* The problem: Return the lines below in which the string "nothingspecialforu" occurs.
=== Supplied material ===
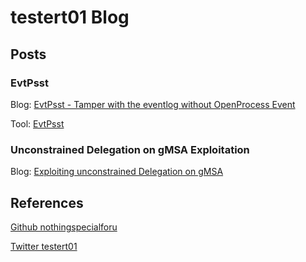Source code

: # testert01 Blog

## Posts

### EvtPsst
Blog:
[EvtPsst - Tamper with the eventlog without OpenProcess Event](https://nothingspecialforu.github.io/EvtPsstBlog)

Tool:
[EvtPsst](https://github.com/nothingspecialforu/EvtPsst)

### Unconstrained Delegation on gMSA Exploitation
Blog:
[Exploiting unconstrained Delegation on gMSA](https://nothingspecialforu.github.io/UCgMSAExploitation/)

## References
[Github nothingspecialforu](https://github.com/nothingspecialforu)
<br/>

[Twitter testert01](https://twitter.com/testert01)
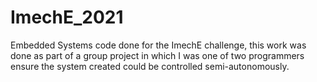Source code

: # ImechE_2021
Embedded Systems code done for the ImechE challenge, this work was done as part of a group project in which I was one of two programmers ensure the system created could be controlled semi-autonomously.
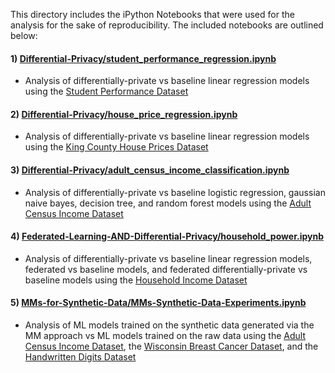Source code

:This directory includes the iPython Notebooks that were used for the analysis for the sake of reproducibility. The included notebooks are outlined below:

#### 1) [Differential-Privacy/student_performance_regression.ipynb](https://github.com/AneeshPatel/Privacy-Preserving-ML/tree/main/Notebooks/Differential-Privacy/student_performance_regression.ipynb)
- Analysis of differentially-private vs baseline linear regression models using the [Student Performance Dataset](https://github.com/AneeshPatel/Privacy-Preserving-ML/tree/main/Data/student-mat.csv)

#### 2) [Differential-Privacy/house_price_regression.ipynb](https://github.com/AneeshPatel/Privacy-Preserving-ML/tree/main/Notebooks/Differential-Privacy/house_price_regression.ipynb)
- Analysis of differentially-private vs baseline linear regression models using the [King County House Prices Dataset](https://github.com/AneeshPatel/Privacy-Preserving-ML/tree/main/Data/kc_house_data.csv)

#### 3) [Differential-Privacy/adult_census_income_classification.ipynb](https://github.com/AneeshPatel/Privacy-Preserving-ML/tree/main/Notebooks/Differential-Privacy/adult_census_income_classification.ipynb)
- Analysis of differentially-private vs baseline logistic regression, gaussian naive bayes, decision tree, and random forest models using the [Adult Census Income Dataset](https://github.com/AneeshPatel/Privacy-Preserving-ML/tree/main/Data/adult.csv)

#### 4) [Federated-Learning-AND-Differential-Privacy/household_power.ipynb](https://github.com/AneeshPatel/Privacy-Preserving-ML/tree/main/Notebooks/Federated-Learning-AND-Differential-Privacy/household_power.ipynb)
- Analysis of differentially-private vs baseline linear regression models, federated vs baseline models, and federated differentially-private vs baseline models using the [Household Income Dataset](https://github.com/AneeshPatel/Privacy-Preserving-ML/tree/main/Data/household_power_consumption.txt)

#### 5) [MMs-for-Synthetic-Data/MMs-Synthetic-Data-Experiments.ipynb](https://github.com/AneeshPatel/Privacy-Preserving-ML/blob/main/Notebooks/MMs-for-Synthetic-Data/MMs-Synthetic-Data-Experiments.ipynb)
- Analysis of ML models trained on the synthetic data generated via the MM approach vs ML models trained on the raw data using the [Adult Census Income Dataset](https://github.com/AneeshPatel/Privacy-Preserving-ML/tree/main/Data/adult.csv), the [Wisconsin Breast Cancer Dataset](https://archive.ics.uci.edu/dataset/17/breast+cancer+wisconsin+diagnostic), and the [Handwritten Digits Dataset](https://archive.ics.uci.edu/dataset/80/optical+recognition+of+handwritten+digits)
===
* Response below:
[EvtPsst - Tamper with the eventlog without OpenProcess Event](https://nothingspecialforu.github.io/EvtPsstBlog)
[EvtPsst](https://github.com/nothingspecialforu/EvtPsst)
[Exploiting unconstrained Delegation on gMSA](https://nothingspecialforu.github.io/UCgMSAExploitation/)
[Github nothingspecialforu](https://github.com/nothingspecialforu)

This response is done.